Here’s a selection of quotations, with page numbers.

Among evangelicals, high levels of theological illiteracy mean that many “evangelicals” hold views traditionally defined as heresy, calling into question the centrality of theology to evangelicalism generally.  (p5)

For conservative white evangelicals, the “good news” of the Christian gospel has become inextricably linked to a staunch commitment to patriarchal authority, gender difference, and Christian nationalism, and all of these are intertwined with white racial identity.  (p6)

For [Billy] Graham, a properly ordered family was a patriarchal one. Because Graham believed that God had cursed women to be under man’s rule, he believed that wives must submit to husbands’ authority.  (p26)

Wayne didn’t have a born-again experience. Unlike [Pat] Boone, Wayne could hardly be called the poster boy of “family values.” Thrice married, twice divorced, Wayne also carried on several high-profile affairs. He was a chain-smoker and a hard drinker. Yet despite his rough edges, Wayne would capture the hearts and imaginations of American evangelicals. The affinity was based not on theology, but rather on a shared masculine ideal.  (p30)

In 1968, Richard Nixon knew that conservative evangelicals could hold the key to his victory. A lapsed Quaker, Nixon wasn’t a particularly religious man, but he understood that anticommunism abroad and “moral values” and “law and order” politics at home could woo this coalescing voting bloc. And he knew that one man—Billy Graham—could help him win over this crucial component of his “great silent majority.”  (p44)

Conservative evangelicals…not only supported the war in Vietnam but also held the military itself in high (and often uncritical) esteem.  (p48)

Wayne’s masculinity was unapologetically imperialist. All of Wayne’s greatest hits involved valiant white men battling (and usually subduing) nonwhite populations—the Japanese, Native Americans, or Mexicans.  (p56)

This blending of racism and the perceived sexual vulnerability of white women had a long history in the South, even if historical evidence irrefutably demonstrates that it was black women who had reason to fear white men’s sexual aggression, not the other way around.  (p71)

[R.J.] Rushdoony believed that the disorder of modern society could be remedied with the institution of Old Testament law, and at the heart of this project was the assertion of hierarchical authority.  (p75)

James Dobson encouraged parents to reassert authority over unruly children. Spanking was a good way to accomplish this, and Dobson offered detailed instructions.  (p79)

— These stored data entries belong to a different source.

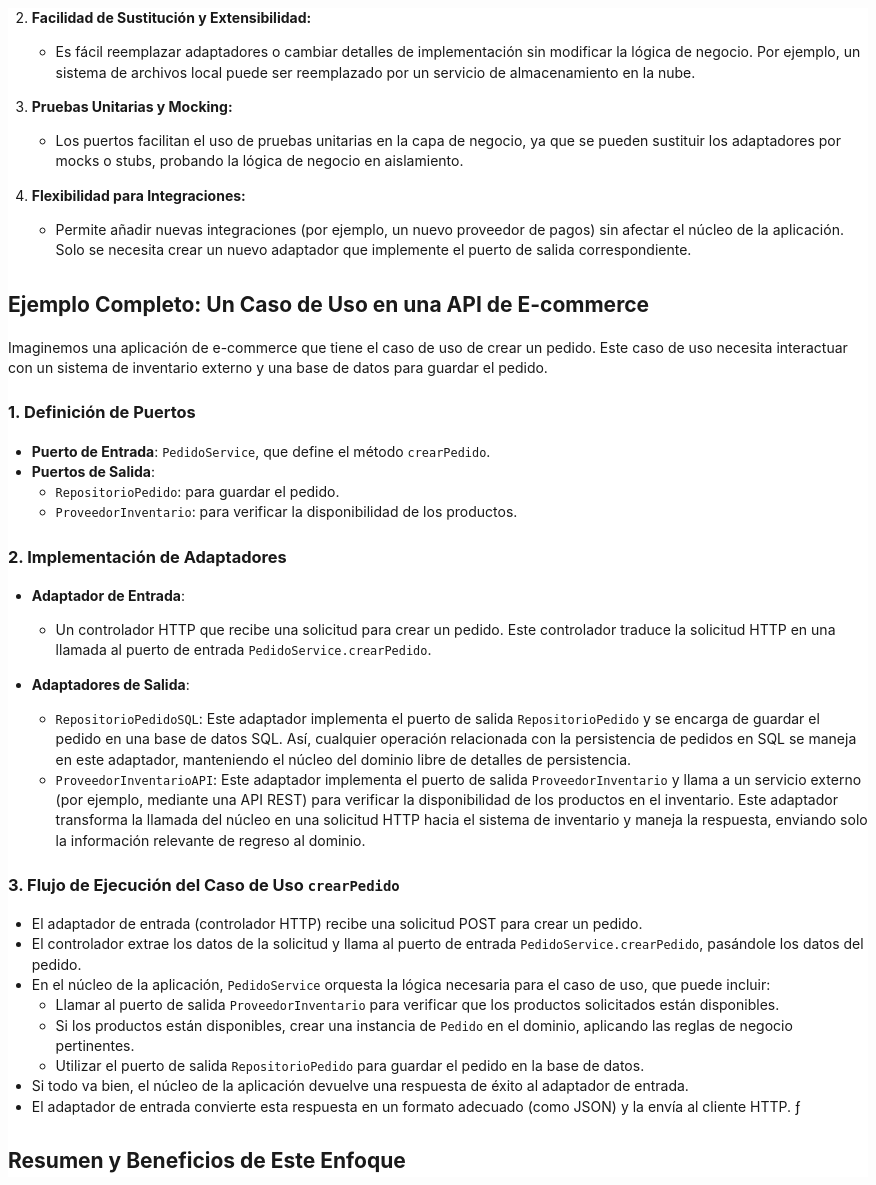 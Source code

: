 2. **Facilidad de Sustitución y Extensibilidad:**
   - Es fácil reemplazar adaptadores o cambiar detalles de implementación sin modificar la lógica de negocio. Por ejemplo, un sistema de archivos local puede ser reemplazado por un servicio de almacenamiento en la nube.

3. **Pruebas Unitarias y Mocking:**
   - Los puertos facilitan el uso de pruebas unitarias en la capa de negocio, ya que se pueden sustituir los adaptadores por mocks o stubs, probando la lógica de negocio en aislamiento.

4. **Flexibilidad para Integraciones:**
   - Permite añadir nuevas integraciones (por ejemplo, un nuevo proveedor de pagos) sin afectar el núcleo de la aplicación. Solo se necesita crear un nuevo adaptador que implemente el puerto de salida correspondiente.

## Ejemplo Completo: Un Caso de Uso en una API de E-commerce

Imaginemos una aplicación de e-commerce que tiene el caso de uso de crear un pedido. Este caso de uso necesita interactuar con un sistema de inventario externo y una base de datos para guardar el pedido.

### 1. Definición de Puertos

- **Puerto de Entrada**: `PedidoService`, que define el método `crearPedido`.
- **Puertos de Salida**:
  - `RepositorioPedido`: para guardar el pedido.
  - `ProveedorInventario`: para verificar la disponibilidad de los productos.

### 2. Implementación de Adaptadores

- **Adaptador de Entrada**:
  - Un controlador HTTP que recibe una solicitud para crear un pedido. Este controlador traduce la solicitud HTTP en una llamada al puerto de entrada `PedidoService.crearPedido`.

- **Adaptadores de Salida**:
  - `RepositorioPedidoSQL`: Este adaptador implementa el puerto de salida `RepositorioPedido` y se encarga de guardar el pedido en una base de datos SQL. Así, cualquier operación relacionada con la persistencia de pedidos en SQL se maneja en este adaptador, manteniendo el núcleo del dominio libre de detalles de persistencia.
  - `ProveedorInventarioAPI`: Este adaptador implementa el puerto de salida `ProveedorInventario` y llama a un servicio externo (por ejemplo, mediante una API REST) para verificar la disponibilidad de los productos en el inventario. Este adaptador transforma la llamada del núcleo en una solicitud HTTP hacia el sistema de inventario y maneja la respuesta, enviando solo la información relevante de regreso al dominio.

### 3. Flujo de Ejecución del Caso de Uso `crearPedido`

- El adaptador de entrada (controlador HTTP) recibe una solicitud POST para crear un pedido.
- El controlador extrae los datos de la solicitud y llama al puerto de entrada `PedidoService.crearPedido`, pasándole los datos del pedido.
- En el núcleo de la aplicación, `PedidoService` orquesta la lógica necesaria para el caso de uso, que puede incluir:
  - Llamar al puerto de salida `ProveedorInventario` para verificar que los productos solicitados están disponibles.
  - Si los productos están disponibles, crear una instancia de `Pedido` en el dominio, aplicando las reglas de negocio pertinentes.
  - Utilizar el puerto de salida `RepositorioPedido` para guardar el pedido en la base de datos.
- Si todo va bien, el núcleo de la aplicación devuelve una respuesta de éxito al adaptador de entrada.
- El adaptador de entrada convierte esta respuesta en un formato adecuado (como JSON) y la envía al cliente HTTP.
ƒ
## Resumen y Beneficios de Este Enfoque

Tim LaHaye is best known today as the coauthor of the Left Behind books, a fictional series based on the rapture, a premillennialist end-times scenario in which believers are taken up into heaven before an apocalyptic series of events unfolds on earth. LaHaye’s novels are rife with paragons of rugged masculinity and redemptive violence.  (p89)

[Jerry] Falwell fashioned a Christianity that was…anticommunist, pro-segregationist, and infused throughout with a militant masculinity.  (p96)

Falwell’s authority depended on maintaining a sense of vulnerability among his followers. This was achieved through the continual fabrication of new enemies. Danger, discrimination, and disparagement lurked around every corner. Malevolent forces aligned against true believers. Outsiders were likely to be enemies.  (p100)

Accounts of the battles over the SBC [Southern Baptist Convention] commonly focus on the question of biblical inerrancy, but the battle over inerrancy was in part a proxy fight over gender.  (p108)

It was James Dobson who would play the most critical role in cementing ties between evangelicals and the military.  (p129)

Dobson’s Family Research Council ran television ads calling for [Bill] Clinton’s resignation due to his “virtue deficit.” Evangelical theologian Wayne Grudem signed a public letter criticizing Clinton for his “ill use of women” and his “manipulation of truth.”  (p144)

Conservatives continued to mobilize against measures to address sexual harassment and abuse. They opposed the Violence Against Women Act, signed into law by President Clinton in 1994, on many counts.  (p146)

Under the leadership of [Wayne] Grudem and fellow Reformed evangelical John Piper, they crafted a statement affirming what would come to be known as “complementarianism”: God created men and women “equal before God” yet “distinct in their manhood and womanhood.” The statement attested that God had established male headship as part of the order of creation and closed the door to women in church leadership. In 1989, CBMW [Council on Biblical Manhood and Womanhood] published this “Danvers Statement” in a full-page advertisement in Christianity Today, drawing “a huge response.”  (p167)

Like “servant leadership” and complementarian theology, the purity movement enabled evangelicals to reassert patriarchal authority in the face of economic, political, and social change.  (p171)

At frenzied BattleCry youth rallies, evangelist Ron Luce warned students that communists, feminists, gays, and Muslims threatened to destroy the nation’s morality as surely as Osama bin Laden had destroyed the Twin Towers.  (p183)

In 2002, ordinary evangelical Christians were “the biggest backers of Israel and Washington’s planned war against Iraq”: 69 percent of conservative Christians favored military action, a full 10 percentage points higher than the general population.  (p185)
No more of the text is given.